*WHAT YOU SHOULD DO*. Please write out every entry below exactly, leaving out any pictures.

*DATA EXCERPTS*.
◆ ◆ ◆ ◆

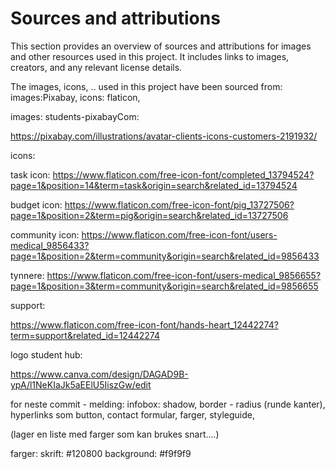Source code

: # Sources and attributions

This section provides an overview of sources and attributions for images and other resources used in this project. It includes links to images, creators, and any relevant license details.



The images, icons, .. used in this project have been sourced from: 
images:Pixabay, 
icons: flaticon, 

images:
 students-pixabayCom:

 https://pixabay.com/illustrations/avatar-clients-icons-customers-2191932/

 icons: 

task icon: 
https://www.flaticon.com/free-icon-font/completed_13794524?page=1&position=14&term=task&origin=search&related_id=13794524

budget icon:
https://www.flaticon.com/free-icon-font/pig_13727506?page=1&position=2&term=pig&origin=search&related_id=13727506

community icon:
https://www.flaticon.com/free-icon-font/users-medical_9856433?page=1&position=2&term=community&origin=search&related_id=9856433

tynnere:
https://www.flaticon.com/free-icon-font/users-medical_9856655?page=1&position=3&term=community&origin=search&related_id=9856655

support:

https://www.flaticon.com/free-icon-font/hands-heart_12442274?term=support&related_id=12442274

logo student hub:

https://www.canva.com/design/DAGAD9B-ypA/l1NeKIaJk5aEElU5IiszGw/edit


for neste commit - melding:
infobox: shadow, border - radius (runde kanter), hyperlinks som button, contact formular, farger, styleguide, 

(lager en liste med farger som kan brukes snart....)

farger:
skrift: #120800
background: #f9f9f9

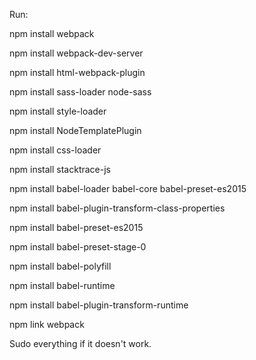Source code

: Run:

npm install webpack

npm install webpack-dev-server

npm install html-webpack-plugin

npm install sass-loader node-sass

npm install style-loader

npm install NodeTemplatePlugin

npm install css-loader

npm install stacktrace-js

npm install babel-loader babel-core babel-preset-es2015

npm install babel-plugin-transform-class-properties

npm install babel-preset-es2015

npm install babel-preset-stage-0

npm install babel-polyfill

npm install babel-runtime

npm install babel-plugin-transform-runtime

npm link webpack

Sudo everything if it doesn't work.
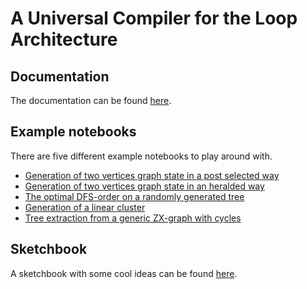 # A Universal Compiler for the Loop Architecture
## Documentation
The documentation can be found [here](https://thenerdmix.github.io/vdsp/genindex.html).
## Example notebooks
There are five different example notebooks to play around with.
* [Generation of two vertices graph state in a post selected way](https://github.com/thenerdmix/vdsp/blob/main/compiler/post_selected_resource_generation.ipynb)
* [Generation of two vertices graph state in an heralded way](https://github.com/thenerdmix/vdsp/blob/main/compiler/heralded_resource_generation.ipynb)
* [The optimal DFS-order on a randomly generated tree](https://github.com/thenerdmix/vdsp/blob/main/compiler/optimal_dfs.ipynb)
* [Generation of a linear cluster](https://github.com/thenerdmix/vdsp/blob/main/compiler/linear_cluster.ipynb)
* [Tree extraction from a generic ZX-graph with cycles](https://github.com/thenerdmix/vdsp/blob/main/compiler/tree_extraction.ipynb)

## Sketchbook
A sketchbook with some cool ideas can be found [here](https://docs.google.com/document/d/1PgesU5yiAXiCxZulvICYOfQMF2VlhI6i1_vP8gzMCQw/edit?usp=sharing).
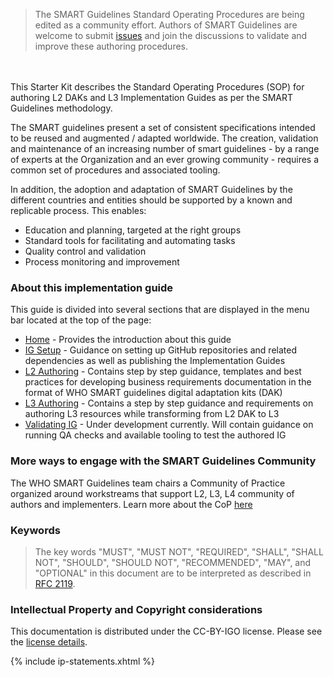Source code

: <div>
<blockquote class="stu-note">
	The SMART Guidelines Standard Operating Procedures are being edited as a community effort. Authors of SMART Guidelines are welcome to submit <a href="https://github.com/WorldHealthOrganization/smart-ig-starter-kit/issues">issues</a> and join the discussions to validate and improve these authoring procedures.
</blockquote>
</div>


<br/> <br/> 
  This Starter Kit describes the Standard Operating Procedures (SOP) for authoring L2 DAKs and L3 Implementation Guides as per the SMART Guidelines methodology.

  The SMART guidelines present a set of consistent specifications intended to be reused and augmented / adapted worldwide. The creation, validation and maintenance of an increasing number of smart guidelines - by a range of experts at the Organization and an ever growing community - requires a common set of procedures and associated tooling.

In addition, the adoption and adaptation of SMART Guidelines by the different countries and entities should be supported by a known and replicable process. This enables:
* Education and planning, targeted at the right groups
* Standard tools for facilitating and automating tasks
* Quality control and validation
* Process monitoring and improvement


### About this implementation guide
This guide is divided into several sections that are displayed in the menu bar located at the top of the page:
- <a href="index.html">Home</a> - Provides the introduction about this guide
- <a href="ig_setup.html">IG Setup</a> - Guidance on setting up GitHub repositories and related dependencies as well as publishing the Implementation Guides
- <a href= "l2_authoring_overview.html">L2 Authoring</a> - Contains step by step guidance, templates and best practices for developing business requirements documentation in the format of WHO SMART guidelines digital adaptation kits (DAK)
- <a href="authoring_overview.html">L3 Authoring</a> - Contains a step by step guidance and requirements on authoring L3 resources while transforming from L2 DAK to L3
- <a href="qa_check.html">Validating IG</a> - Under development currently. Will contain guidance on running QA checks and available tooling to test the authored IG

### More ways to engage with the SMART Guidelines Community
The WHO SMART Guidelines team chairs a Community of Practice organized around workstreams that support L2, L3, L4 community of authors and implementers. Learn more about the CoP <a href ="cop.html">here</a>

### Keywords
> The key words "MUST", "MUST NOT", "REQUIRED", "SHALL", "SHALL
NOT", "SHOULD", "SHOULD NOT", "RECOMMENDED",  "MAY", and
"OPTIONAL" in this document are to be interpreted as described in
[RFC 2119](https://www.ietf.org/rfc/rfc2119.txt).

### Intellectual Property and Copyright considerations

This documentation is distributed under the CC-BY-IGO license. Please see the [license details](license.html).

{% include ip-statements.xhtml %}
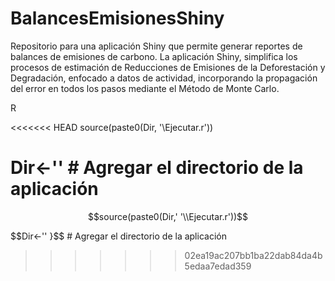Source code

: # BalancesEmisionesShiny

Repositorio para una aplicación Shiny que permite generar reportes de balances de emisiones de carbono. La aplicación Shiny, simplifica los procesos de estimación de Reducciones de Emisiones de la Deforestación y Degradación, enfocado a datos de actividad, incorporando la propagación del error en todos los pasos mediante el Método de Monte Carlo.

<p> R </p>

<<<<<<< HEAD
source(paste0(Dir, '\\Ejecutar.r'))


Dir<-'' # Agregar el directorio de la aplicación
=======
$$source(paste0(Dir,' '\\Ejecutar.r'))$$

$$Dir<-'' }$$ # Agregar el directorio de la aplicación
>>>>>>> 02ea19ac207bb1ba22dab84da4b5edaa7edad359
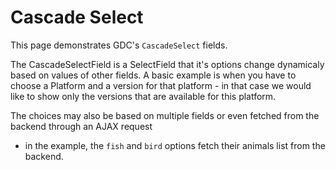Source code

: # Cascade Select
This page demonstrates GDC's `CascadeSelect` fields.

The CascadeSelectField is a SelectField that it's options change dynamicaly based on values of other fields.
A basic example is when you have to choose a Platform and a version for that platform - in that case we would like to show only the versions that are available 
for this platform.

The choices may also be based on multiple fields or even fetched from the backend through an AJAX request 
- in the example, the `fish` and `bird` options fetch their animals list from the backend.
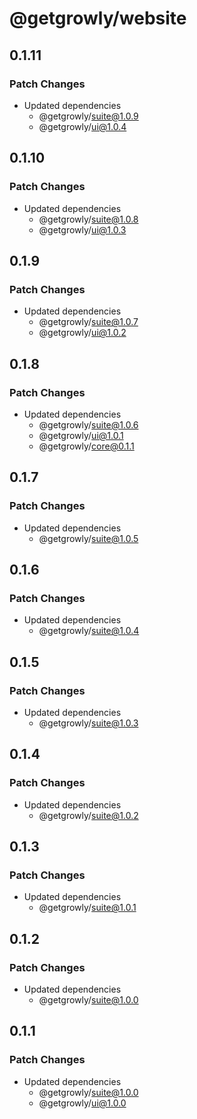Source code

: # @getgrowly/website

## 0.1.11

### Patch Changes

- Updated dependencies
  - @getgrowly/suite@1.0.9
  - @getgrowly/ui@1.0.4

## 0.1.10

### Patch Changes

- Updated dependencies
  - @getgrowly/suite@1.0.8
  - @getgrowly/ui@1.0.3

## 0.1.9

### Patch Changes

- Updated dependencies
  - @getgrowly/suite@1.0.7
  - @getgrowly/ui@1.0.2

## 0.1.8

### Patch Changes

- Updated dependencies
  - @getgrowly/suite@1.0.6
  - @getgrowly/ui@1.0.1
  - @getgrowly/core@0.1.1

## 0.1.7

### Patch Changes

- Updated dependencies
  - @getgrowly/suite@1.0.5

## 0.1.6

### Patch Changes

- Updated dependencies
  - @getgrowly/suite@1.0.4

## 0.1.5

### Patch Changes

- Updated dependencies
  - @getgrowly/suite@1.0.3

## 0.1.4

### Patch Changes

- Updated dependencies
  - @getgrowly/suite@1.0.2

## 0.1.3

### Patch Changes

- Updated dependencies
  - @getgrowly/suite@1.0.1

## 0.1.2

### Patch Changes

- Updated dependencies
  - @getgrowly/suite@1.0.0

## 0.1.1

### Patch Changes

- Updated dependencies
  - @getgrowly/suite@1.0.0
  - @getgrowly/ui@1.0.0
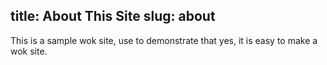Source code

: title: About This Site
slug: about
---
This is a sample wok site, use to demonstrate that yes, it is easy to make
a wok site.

◆ ◆ ◆ ◆

*RESPONSE TO THE TASK*.
Source code

: # Sources and attributions

This section provides an overview of sources and attributions for images and other resources used in this project. It includes links to images, creators, and any relevant license details.



The images, icons, .. used in this project have been sourced from: 
images:Pixabay, 
icons: flaticon, 

images:
 students-pixabayCom:

 https://pixabay.com/illustrations/avatar-clients-icons-customers-2191932/

 icons: 

task icon: 
https://www.flaticon.com/free-icon-font/completed_13794524?page=1&position=14&term=task&origin=search&related_id=13794524

budget icon:
https://www.flaticon.com/free-icon-font/pig_13727506?page=1&position=2&term=pig&origin=search&related_id=13727506

community icon:
https://www.flaticon.com/free-icon-font/users-medical_9856433?page=1&position=2&term=community&origin=search&related_id=9856433

tynnere:
https://www.flaticon.com/free-icon-font/users-medical_9856655?page=1&position=3&term=community&origin=search&related_id=9856655

support:

https://www.flaticon.com/free-icon-font/hands-heart_12442274?term=support&related_id=12442274

logo student hub:

https://www.canva.com/design/DAGAD9B-ypA/l1NeKIaJk5aEElU5IiszGw/edit


for neste commit - melding:
infobox: shadow, border - radius (runde kanter), hyperlinks som button, contact formular, farger, styleguide, 

(lager en liste med farger som kan brukes snart....)

farger:
skrift: #120800
background: #f9f9f9

Source code

: Run:

npm install webpack

npm install webpack-dev-server

npm install html-webpack-plugin

npm install sass-loader node-sass

npm install style-loader

npm install NodeTemplatePlugin

npm install css-loader

npm install stacktrace-js

npm install babel-loader babel-core babel-preset-es2015

npm install babel-plugin-transform-class-properties

npm install babel-preset-es2015

npm install babel-preset-stage-0

npm install babel-polyfill

npm install babel-runtime

npm install babel-plugin-transform-runtime

npm link webpack

Sudo everything if it doesn't work.
 # A Universal Compiler for the Loop Architecture
## Documentation
The documentation can be found [here](https://thenerdmix.github.io/vdsp/genindex.html).
## Example notebooks
There are five different example notebooks to play around with.
* [Generation of two vertices graph state in a post selected way](https://github.com/thenerdmix/vdsp/blob/main/compiler/post_selected_resource_generation.ipynb)
* [Generation of two vertices graph state in an heralded way](https://github.com/thenerdmix/vdsp/blob/main/compiler/heralded_resource_generation.ipynb)
* [The optimal DFS-order on a randomly generated tree](https://github.com/thenerdmix/vdsp/blob/main/compiler/optimal_dfs.ipynb)
* [Generation of a linear cluster](https://github.com/thenerdmix/vdsp/blob/main/compiler/linear_cluster.ipynb)
* [Tree extraction from a generic ZX-graph with cycles](https://github.com/thenerdmix/vdsp/blob/main/compiler/tree_extraction.ipynb)

## Sketchbook
A sketchbook with some cool ideas can be found [here](https://docs.google.com/document/d/1PgesU5yiAXiCxZulvICYOfQMF2VlhI6i1_vP8gzMCQw/edit?usp=sharing).
Source code

: <div>
<blockquote class="stu-note">
	The SMART Guidelines Standard Operating Procedures are being edited as a community effort. Authors of SMART Guidelines are welcome to submit <a href="https://github.com/WorldHealthOrganization/smart-ig-starter-kit/issues">issues</a> and join the discussions to validate and improve these authoring procedures.
</blockquote>
</div>


<br/> <br/> 
  This Starter Kit describes the Standard Operating Procedures (SOP) for authoring L2 DAKs and L3 Implementation Guides as per the SMART Guidelines methodology.

  The SMART guidelines present a set of consistent specifications intended to be reused and augmented / adapted worldwide. The creation, validation and maintenance of an increasing number of smart guidelines - by a range of experts at the Organization and an ever growing community - requires a common set of procedures and associated tooling.

In addition, the adoption and adaptation of SMART Guidelines by the different countries and entities should be supported by a known and replicable process. This enables:
* Education and planning, targeted at the right groups
* Standard tools for facilitating and automating tasks
* Quality control and validation
* Process monitoring and improvement


### About this implementation guide
This guide is divided into several sections that are displayed in the menu bar located at the top of the page:
- <a href="index.html">Home</a> - Provides the introduction about this guide
- <a href="ig_setup.html">IG Setup</a> - Guidance on setting up GitHub repositories and related dependencies as well as publishing the Implementation Guides
- <a href= "l2_authoring_overview.html">L2 Authoring</a> - Contains step by step guidance, templates and best practices for developing business requirements documentation in the format of WHO SMART guidelines digital adaptation kits (DAK)
- <a href="authoring_overview.html">L3 Authoring</a> - Contains a step by step guidance and requirements on authoring L3 resources while transforming from L2 DAK to L3
- <a href="qa_check.html">Validating IG</a> - Under development currently. Will contain guidance on running QA checks and available tooling to test the authored IG

### More ways to engage with the SMART Guidelines Community
The WHO SMART Guidelines team chairs a Community of Practice organized around workstreams that support L2, L3, L4 community of authors and implementers. Learn more about the CoP <a href ="cop.html">here</a>

### Keywords
> The key words "MUST", "MUST NOT", "REQUIRED", "SHALL", "SHALL
NOT", "SHOULD", "SHOULD NOT", "RECOMMENDED",  "MAY", and
"OPTIONAL" in this document are to be interpreted as described in
[RFC 2119](https://www.ietf.org/rfc/rfc2119.txt).

### Intellectual Property and Copyright considerations

This documentation is distributed under the CC-BY-IGO license. Please see the [license details](license.html).

{% include ip-statements.xhtml %}
Source code

: # BalancesEmisionesShiny

Repositorio para una aplicación Shiny que permite generar reportes de balances de emisiones de carbono. La aplicación Shiny, simplifica los procesos de estimación de Reducciones de Emisiones de la Deforestación y Degradación, enfocado a datos de actividad, incorporando la propagación del error en todos los pasos mediante el Método de Monte Carlo.

<p> R </p>

<<<<<<< HEAD
source(paste0(Dir, '\\Ejecutar.r'))


Dir<-'' # Agregar el directorio de la aplicación
=======
$$source(paste0(Dir,' '\\Ejecutar.r'))$$

$$Dir<-'' }$$ # Agregar el directorio de la aplicación
>>>>>>> 02ea19ac207bb1ba22dab84da4b5edaa7edad359
Source code

: # Cascade Select
This page demonstrates GDC's `CascadeSelect` fields.

The CascadeSelectField is a SelectField that it's options change dynamicaly based on values of other fields.
A basic example is when you have to choose a Platform and a version for that platform - in that case we would like to show only the versions that are available 
for this platform.

The choices may also be based on multiple fields or even fetched from the backend through an AJAX request 
- in the example, the `fish` and `bird` options fetch their animals list from the backend.
Source code

: # @getgrowly/website

## 0.1.11

### Patch Changes

- Updated dependencies
  - @getgrowly/suite@1.0.9
  - @getgrowly/ui@1.0.4

## 0.1.10

### Patch Changes

- Updated dependencies
  - @getgrowly/suite@1.0.8
  - @getgrowly/ui@1.0.3

## 0.1.9

### Patch Changes

- Updated dependencies
  - @getgrowly/suite@1.0.7
  - @getgrowly/ui@1.0.2

## 0.1.8

### Patch Changes

- Updated dependencies
  - @getgrowly/suite@1.0.6
  - @getgrowly/ui@1.0.1
  - @getgrowly/core@0.1.1

## 0.1.7

### Patch Changes

- Updated dependencies
  - @getgrowly/suite@1.0.5

## 0.1.6

### Patch Changes

- Updated dependencies
  - @getgrowly/suite@1.0.4

## 0.1.5

### Patch Changes

- Updated dependencies
  - @getgrowly/suite@1.0.3

## 0.1.4

### Patch Changes

- Updated dependencies
  - @getgrowly/suite@1.0.2

## 0.1.3

### Patch Changes

- Updated dependencies
  - @getgrowly/suite@1.0.1

## 0.1.2

### Patch Changes

- Updated dependencies
  - @getgrowly/suite@1.0.0

## 0.1.1

### Patch Changes

- Updated dependencies
  - @getgrowly/suite@1.0.0
  - @getgrowly/ui@1.0.0
Source code

: title: About This Site
slug: about
---
This is a sample wok site, use to demonstrate that yes, it is easy to make
a wok site.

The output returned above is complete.